Toch mogen we niet te vroeg juichen. Er zijn namelijk argumenten die de filterbubbel weliswaar ontkrachten, maar alsnog slecht nieuws zijn. Je zou verwachten dat mensen die voornamelijk eenzijdige content voorgeschoteld krijgen meer gepolariseerd raken. En in lijn met deze redenatie zou je dus ook verwachten dat mensen die een meer gevarieerd nieuwsdieet volgen, juist minder gepolariseerd raken.
Nog meer polarisatie
Toch lijkt het tegenovergestelde waar te zijn. Zo blijkt uit onderzoek van Duke University dat Amerikanen die geconfronteerd worden met nieuwsberichten ‘uit het andere kamp’ meer gepolariseerd raken. Onderzoekers rekruteerden honderden Democraten en Republikeinen die actief zijn op Twitter (nu X) en betaalden hen om een Twitter-bot te volgen die inhoud van de andere partij zou retweeten. Na een maand van blootstelling bleken de deelnemers nóg overtuigder te zijn van hun eigen opvattingen. Met name de Republikeinen bleken gevoelig voor dit experiment. Niet omdat ze door de filterbubbel geen afwijkende meningen meer te zien kregen, maar juist doordat ze in aanraking kwamen met tegenstrijdige opvattingen.
Dit is vanuit onze menselijke natuur geredeneerd niet eens zo vreemd. We vinden het nu eenmaal niet prettig om geconfronteerd te worden met tegenstrijdige opvattingen. Dit onaangename gevoel wordt in de psychologie ook wel ‘cognitieve dissonantie’ genoemd. Mensen zijn daardoor geneigd om informatie te negeren die niet overeenkomt met hun opvattingen. Of om deze zodanig te verdraaien dat het wel past. Hierdoor ontstaan hardnekkige mispercepties.
Zo schatten veel mensen het percentage van de bevolking dat is geboren in een ander land veel te hoog in. Wanneer ze vervolgens worden geconfronteerd met corrigerende informatie, blijken ze hun mispercepties niet aan te passen.
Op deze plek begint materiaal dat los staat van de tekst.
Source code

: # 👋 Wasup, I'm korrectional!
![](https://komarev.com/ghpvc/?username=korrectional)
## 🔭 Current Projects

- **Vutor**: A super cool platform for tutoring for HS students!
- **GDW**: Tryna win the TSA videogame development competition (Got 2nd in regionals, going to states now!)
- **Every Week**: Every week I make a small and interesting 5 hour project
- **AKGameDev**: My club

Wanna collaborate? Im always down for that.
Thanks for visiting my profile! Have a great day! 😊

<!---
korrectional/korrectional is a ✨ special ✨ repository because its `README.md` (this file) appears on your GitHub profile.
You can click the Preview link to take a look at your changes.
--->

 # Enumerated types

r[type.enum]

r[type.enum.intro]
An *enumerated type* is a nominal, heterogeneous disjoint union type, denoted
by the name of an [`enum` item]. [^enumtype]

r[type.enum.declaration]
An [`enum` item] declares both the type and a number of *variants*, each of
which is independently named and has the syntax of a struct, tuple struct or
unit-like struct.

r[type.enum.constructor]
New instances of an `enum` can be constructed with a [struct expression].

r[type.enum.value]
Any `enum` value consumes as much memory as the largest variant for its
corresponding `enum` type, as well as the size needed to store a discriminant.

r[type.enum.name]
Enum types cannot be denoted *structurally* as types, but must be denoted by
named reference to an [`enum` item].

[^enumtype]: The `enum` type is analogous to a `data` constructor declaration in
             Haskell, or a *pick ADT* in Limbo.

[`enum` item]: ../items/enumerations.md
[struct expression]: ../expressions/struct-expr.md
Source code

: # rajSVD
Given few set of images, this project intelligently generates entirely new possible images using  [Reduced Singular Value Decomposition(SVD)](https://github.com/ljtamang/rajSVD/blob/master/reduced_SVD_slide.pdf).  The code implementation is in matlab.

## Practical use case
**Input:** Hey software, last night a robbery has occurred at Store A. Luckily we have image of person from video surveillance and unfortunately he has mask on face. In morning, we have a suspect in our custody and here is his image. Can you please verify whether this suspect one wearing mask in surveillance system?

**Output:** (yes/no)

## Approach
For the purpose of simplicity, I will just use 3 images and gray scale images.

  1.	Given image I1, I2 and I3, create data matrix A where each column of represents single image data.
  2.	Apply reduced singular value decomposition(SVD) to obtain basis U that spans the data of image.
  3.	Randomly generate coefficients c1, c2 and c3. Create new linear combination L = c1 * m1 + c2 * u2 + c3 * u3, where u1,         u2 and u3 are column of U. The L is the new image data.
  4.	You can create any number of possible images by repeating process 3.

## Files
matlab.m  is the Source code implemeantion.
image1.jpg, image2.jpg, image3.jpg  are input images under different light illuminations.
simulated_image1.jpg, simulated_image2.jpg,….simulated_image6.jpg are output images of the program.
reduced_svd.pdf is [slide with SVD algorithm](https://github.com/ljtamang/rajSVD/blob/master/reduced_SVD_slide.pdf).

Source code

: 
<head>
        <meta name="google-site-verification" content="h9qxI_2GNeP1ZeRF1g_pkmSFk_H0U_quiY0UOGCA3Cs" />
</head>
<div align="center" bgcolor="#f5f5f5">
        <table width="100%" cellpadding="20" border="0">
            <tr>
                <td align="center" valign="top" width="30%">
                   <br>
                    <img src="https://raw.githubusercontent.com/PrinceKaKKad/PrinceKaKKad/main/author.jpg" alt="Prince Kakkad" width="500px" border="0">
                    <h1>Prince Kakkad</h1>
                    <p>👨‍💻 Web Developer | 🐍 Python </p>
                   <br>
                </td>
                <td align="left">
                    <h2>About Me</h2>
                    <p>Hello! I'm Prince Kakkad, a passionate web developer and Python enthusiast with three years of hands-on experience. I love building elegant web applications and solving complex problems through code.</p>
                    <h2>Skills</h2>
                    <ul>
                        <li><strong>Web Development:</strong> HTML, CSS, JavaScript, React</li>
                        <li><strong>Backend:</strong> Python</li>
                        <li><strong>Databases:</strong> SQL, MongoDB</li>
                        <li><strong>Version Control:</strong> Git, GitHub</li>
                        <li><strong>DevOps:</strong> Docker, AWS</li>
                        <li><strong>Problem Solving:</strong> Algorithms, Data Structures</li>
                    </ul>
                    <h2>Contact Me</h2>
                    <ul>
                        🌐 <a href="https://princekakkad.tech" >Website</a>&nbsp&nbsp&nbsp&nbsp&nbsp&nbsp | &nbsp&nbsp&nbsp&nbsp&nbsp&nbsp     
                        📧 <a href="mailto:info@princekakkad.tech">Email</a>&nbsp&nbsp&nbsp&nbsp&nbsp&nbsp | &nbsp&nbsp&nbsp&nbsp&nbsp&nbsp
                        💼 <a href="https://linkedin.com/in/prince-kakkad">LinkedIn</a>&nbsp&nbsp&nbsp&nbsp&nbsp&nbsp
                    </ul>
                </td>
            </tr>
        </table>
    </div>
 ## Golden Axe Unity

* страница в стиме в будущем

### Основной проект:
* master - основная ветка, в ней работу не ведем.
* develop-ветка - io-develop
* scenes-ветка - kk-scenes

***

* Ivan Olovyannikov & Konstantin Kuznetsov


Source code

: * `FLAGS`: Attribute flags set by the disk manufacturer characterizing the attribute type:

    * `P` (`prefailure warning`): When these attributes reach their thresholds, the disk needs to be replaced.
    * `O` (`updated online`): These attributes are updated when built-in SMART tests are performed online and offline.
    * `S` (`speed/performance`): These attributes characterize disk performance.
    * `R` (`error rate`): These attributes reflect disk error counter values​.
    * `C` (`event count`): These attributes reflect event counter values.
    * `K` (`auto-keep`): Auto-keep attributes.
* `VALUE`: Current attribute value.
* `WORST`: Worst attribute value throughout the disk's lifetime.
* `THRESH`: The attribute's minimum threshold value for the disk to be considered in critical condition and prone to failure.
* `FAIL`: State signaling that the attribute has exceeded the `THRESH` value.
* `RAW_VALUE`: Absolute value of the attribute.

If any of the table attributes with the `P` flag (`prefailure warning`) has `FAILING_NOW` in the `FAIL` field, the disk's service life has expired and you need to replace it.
Sterker nog, deze corrigerende informatie zorgt zelfs voor een versterking van deze misperceptie. Hoe vaker we geconfronteerd worden met tegenstrijdige informatie, hoe sterker we in onze eigen opvattingen gaan geloven. Dit wordt ondersteund door onderzoek van het Massachusetts Institute of Technology (MIT). Wanneer mensen op Twitter door een andere gebruiker worden gecorrigeerd voor het plaatsen van misleidende informatie, dan heeft dit een negatief effect op de berichten die ze later zullen delen. Deze blijken dan een nog lagere kwaliteit te hebben en nog meer toxisch en polariserend te zijn. En dit is weer koren op de molen voor platformbedrijven zoals Facebook. ‘Boze mensen’ blijven nu eenmaal langer op het platform.
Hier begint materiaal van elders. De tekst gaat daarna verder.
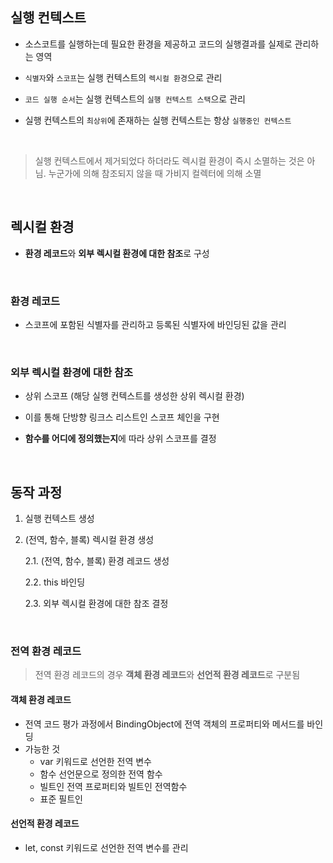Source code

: ## 실행 컨텍스트

- 소스코트를 실행하는데 필요한 환경을 제공하고 코드의 실행결과를 실제로 관리하는 영역

- `식별자`와 `스코프`는 실행 컨텍스트의 `렉시컬 환경`으로 관리

- `코드 실행 순서`는 실행 컨텍스트의 `실행 컨텍스트 스택`으로 관리

- 실행 컨텍스트의 `최상위`에 존재하는 실행 컨텍스트는 항상 `실행중인 컨텍스트`

<br/>

> 실행 컨텍스트에서 제거되었다 하더라도 렉시컬 환경이 즉시 소멸하는 것은 아님.
> 누군가에 의해 참조되지 않을 때 가비지 컬렉터에 의해 소멸

<br/>

## 렉시컬 환경

- **환경 레코드**와 **외부 렉시컬 환경에 대한 참조**로 구성

<br/>

### 환경 레코드

- 스코프에 포함된 식별자를 관리하고 등록된 식별자에 바인딩된 값을 관리

<br/>

### 외부 렉시컬 환경에 대한 참조

- 상위 스코프 (해당 실행 컨텍스트를 생성한 상위 렉시컬 환경)

- 이를 통해 단방향 링크스 리스트인 스코프 체인을 구현

- **함수를 어디에 정의했는지**에 따라 상위 스코프를 결정

<br/>

## 동작 과정

1. 실행 컨텍스트 생성

2. (전역, 함수, 블록) 렉시컬 환경 생성

   2.1. (전역, 함수, 블록) 환경 레코드 생성

   2.2. this 바인딩

   2.3. 외부 렉시컬 환경에 대한 참조 결정

<br/>

### 전역 환경 레코드

> 전역 환경 레코드의 경우 **객체 환경 레코드**와 **선언적 환경 레코드**로 구분됨

#### 객체 환경 레코드

- 전역 코드 평가 과정에서 BindingObject에 전역 객체의 프로퍼티와 메서드를 바인딩
- 가능한 것
  - var 키워드로 선언한 전역 변수
  - 함수 선언문으로 정의한 전역 함수
  - 빌트인 전역 프로퍼티와 빌트인 전역함수
  - 표준 필트인

#### 선언적 환경 레코드

- let, const 키워드로 선언한 전역 변수를 관리
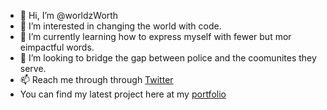 - 👋 Hi, I’m @worldzWorth
- 👀 I’m interested in changing the world with code.
- 🌱 I’m currently learning how to express myself with fewer but mor eimpactful words.
- 💞️ I’m looking to bridge the gap between police and the coomunites they serve. 
- 📫 Reach me through through [Twitter](https://twitter.com/worldzworth)
- You can find my latest project here at my [portfolio](https://kellyspence.netlify.app/)
<!---
worldzWorth/worldzWorth is a ✨ special ✨ repository because its `README.md` (this file) appears on your GitHub profile.
You can click the Preview link to take a look at your changes.
--->
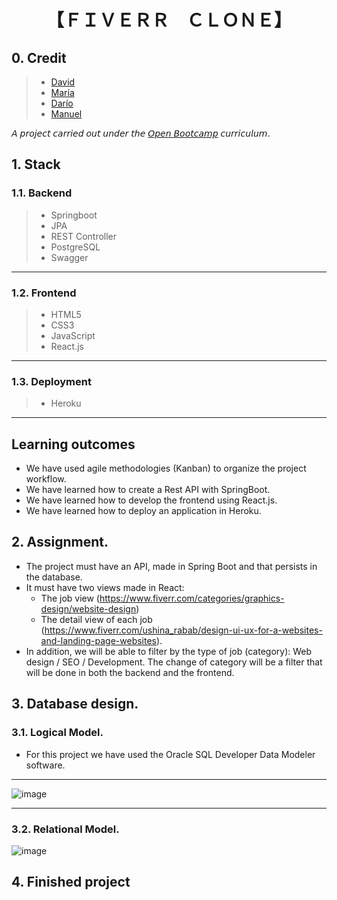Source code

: # <h1 align="center">【ＦＩＶＥＲＲ　ＣＬＯＮＥ】</h1>
## 0. Credit
> - <a href="https://github.com/D-Palmero">David</a>
> - <a href="https://github.com/mariabvivanco">María</a>
> - <a href="https://github.com/TitoDKM">Darío</a>
> - <a href="https://github.com/heymanolito">Manuel</a>

𝘈 𝘱𝘳𝘰𝘫𝘦𝘤𝘵 𝘤𝘢𝘳𝘳𝘪𝘦𝘥 𝘰𝘶𝘵 𝘶𝘯𝘥𝘦𝘳 𝘵𝘩𝘦 <a href="https://open-bootcamp.com/">𝘖𝘱𝘦𝘯 𝘉𝘰𝘰𝘵𝘤𝘢𝘮𝘱</a> 𝘤𝘶𝘳𝘳𝘪𝘤𝘶𝘭𝘶𝘮.
## 1. Stack
### 1.1. Backend
> - Springboot
> - JPA
> - REST Controller
> - PostgreSQL
> - Swagger

---

### 1.2. Frontend
> - HTML5
> - CSS3
> - JavaScript
> - React.js

---

### 1.3. Deployment
> - Heroku 

---

## Learning outcomes
- We have used agile methodologies (Kanban) to organize the project workflow.
- We have learned how to create a Rest API with SpringBoot.
- We have learned how to develop the frontend using React.js.
- We have learned how to deploy an application in Heroku.
## 2. Assignment.
- The project must have an API, made in Spring Boot and that persists in the database.
- It must have two views made in React:
    - The job view (https://www.fiverr.com/categories/graphics-design/website-design)
    - The detail view of each job (https://www.fiverr.com/ushina_rabab/design-ui-ux-for-a-websites-and-landing-page-websites).
- In addition, we will be able to filter by the type of job (category): Web design / SEO / Development. The change of category will be a filter that will be done in both the backend and the frontend.
## 3. Database design.
### 3.1. Logical Model.
- For this project we have used the Oracle SQL Developer Data Modeler software.
---
![image](https://i.imgur.com/DsHPedx.png)


---
### 3.2. Relational Model.
![image](https://i.imgur.com/gfEoVHA.png)
## 4. Finished project

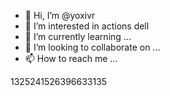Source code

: - 👋 Hi, I’m @yoxivr
- 👀 I’m interested in actions dell
- 🌱 I’m currently learning ...
- 💞️ I’m looking to collaborate on ...
- 📫 How to reach me ...

<!---
yoxivr/yoxivr is a ✨ special ✨ repository because its `README.md` (this file) appears on your GitHub profile.
You can click the Preview link to take a look at your changes.
--->1325241526396633135
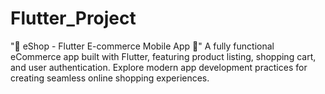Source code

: # Flutter_Project

"📱 eShop - Flutter E-commerce Mobile App 🚀"
A fully functional eCommerce app built with Flutter, featuring product listing, shopping cart, and user authentication. Explore modern app development practices for creating seamless online shopping experiences.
Ook buiten de filterbubbel kijken
Als we de polariserende werking van het internet goed willen begrijpen moeten we dus ook buiten de filterbubbel kijken. Het is bijvoorbeeld niet zo dat mensen die geloven dat de aarde plat is (de ‘flat-Earthers’), nog nooit hebben gehoord dat de aarde ook een andere vorm zou kunnen hebben. Ze zijn zich er ongetwijfeld van bewust dat de aarde volgens de algemeen geaccepteerde opvatting rond is. Sterker nog, ze zetten zich er openlijk tegen af.
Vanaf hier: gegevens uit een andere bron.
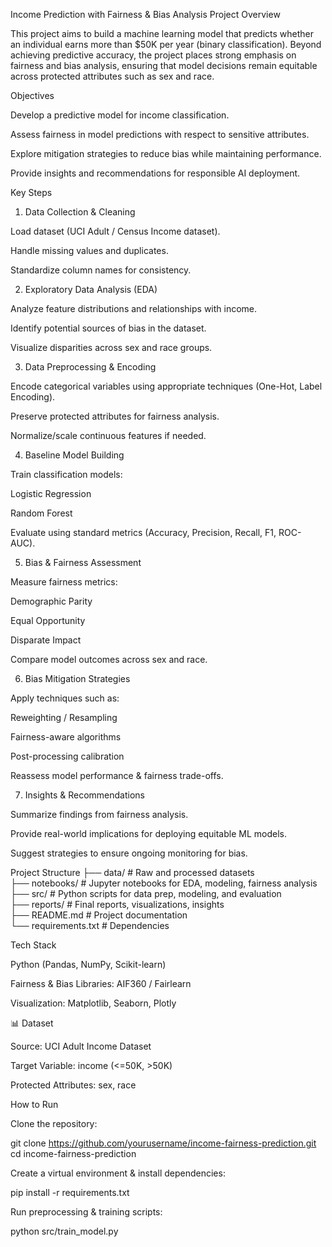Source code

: Income Prediction with Fairness & Bias Analysis
 Project Overview

This project aims to build a machine learning model that predicts whether an individual earns more than $50K per year (binary classification). Beyond achieving predictive accuracy, the project places strong emphasis on fairness and bias analysis, ensuring that model decisions remain equitable across protected attributes such as sex and race.

Objectives

Develop a predictive model for income classification.

Assess fairness in model predictions with respect to sensitive attributes.

Explore mitigation strategies to reduce bias while maintaining performance.

Provide insights and recommendations for responsible AI deployment.

 Key Steps
1. Data Collection & Cleaning

Load dataset (UCI Adult / Census Income dataset).

Handle missing values and duplicates.

Standardize column names for consistency.

2. Exploratory Data Analysis (EDA)

Analyze feature distributions and relationships with income.

Identify potential sources of bias in the dataset.

Visualize disparities across sex and race groups.

3. Data Preprocessing & Encoding

Encode categorical variables using appropriate techniques (One-Hot, Label Encoding).

Preserve protected attributes for fairness analysis.

Normalize/scale continuous features if needed.

4. Baseline Model Building

Train classification models:

Logistic Regression

Random Forest

Evaluate using standard metrics (Accuracy, Precision, Recall, F1, ROC-AUC).

5. Bias & Fairness Assessment

Measure fairness metrics:

Demographic Parity

Equal Opportunity

Disparate Impact

Compare model outcomes across sex and race.

6. Bias Mitigation Strategies

Apply techniques such as:

Reweighting / Resampling

Fairness-aware algorithms

Post-processing calibration

Reassess model performance & fairness trade-offs.

7. Insights & Recommendations

Summarize findings from fairness analysis.

Provide real-world implications for deploying equitable ML models.

Suggest strategies to ensure ongoing monitoring for bias.

Project Structure
├── data/                # Raw and processed datasets  
├── notebooks/           # Jupyter notebooks for EDA, modeling, fairness analysis  
├── src/                 # Python scripts for data prep, modeling, and evaluation  
├── reports/             # Final reports, visualizations, insights  
├── README.md            # Project documentation  
└── requirements.txt     # Dependencies  

 Tech Stack

Python (Pandas, NumPy, Scikit-learn)

Fairness & Bias Libraries: AIF360 / Fairlearn

Visualization: Matplotlib, Seaborn, Plotly

📊 Dataset

Source: UCI Adult Income Dataset

Target Variable: income (<=50K, >50K)

Protected Attributes: sex, race

 How to Run

Clone the repository:

git clone https://github.com/yourusername/income-fairness-prediction.git
cd income-fairness-prediction


Create a virtual environment & install dependencies:

pip install -r requirements.txt


Run preprocessing & training scripts:

python src/train_model.py


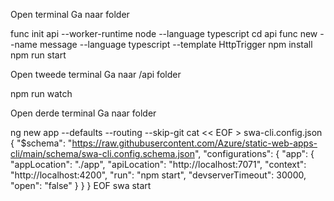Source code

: Open terminal
Ga naar <PROJECT> folder

func init api --worker-runtime node --language typescript
cd api
func new --name message --language typescript --template HttpTrigger
npm install
npm run start

Open tweede terminal
Ga naar <PROJECT>/api folder

npm run watch

Open derde terminal
Ga naar <PROJECT> folder

ng new app --defaults --routing --skip-git
cat << EOF > swa-cli.config.json
{
  "\$schema": "https://raw.githubusercontent.com/Azure/static-web-apps-cli/main/schema/swa-cli.config.schema.json",
  "configurations": {
    "app": {
      "appLocation": "./app",
      "apiLocation": "http://localhost:7071",
      "context": "http://localhost:4200",
      "run": "npm start",
      "devserverTimeout": 30000,
      "open": "false"
    }
  }
}
EOF
swa start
Wanneer wetenschappers online artikelen of video’s delen over de ruimte, zijn het juist de meest fanatieke aanhangers die de tegenaanval inzitten en hun verontwaardiging uiten in de comments. Vaak in hoofdletters en met het gebruik van veel leestekens. De confrontatie met radicaal andersdenkenden zorgt juist voor fanatisme. Naast het ontwerp (en het verdienmodel) van social mediaplatforms en zoekmachines moeten er daarom ook andere, meer sociale constructen zijn die de oplopende emoties verklaren.
De galm van de echokamer
In zijn boek ‘Why We’re Polarized’ beschrijft Ezra Klein dat Amerika ook voor de komst van Facebook en Google gepolariseerd was. Technologie is volgens hem hooguit een versneller geweest, in plaats van een oorspronkelijke oorzaak. In plaats van onze menselijk natuur te veranderen, speelt technologie er juist op in en vergroot deze uit. Met de komst van social media werden mensen volgens Klein geconfronteerd met een nieuwe vorm van publieke druk. Namelijk de druk om een consistente identiteit te hebben.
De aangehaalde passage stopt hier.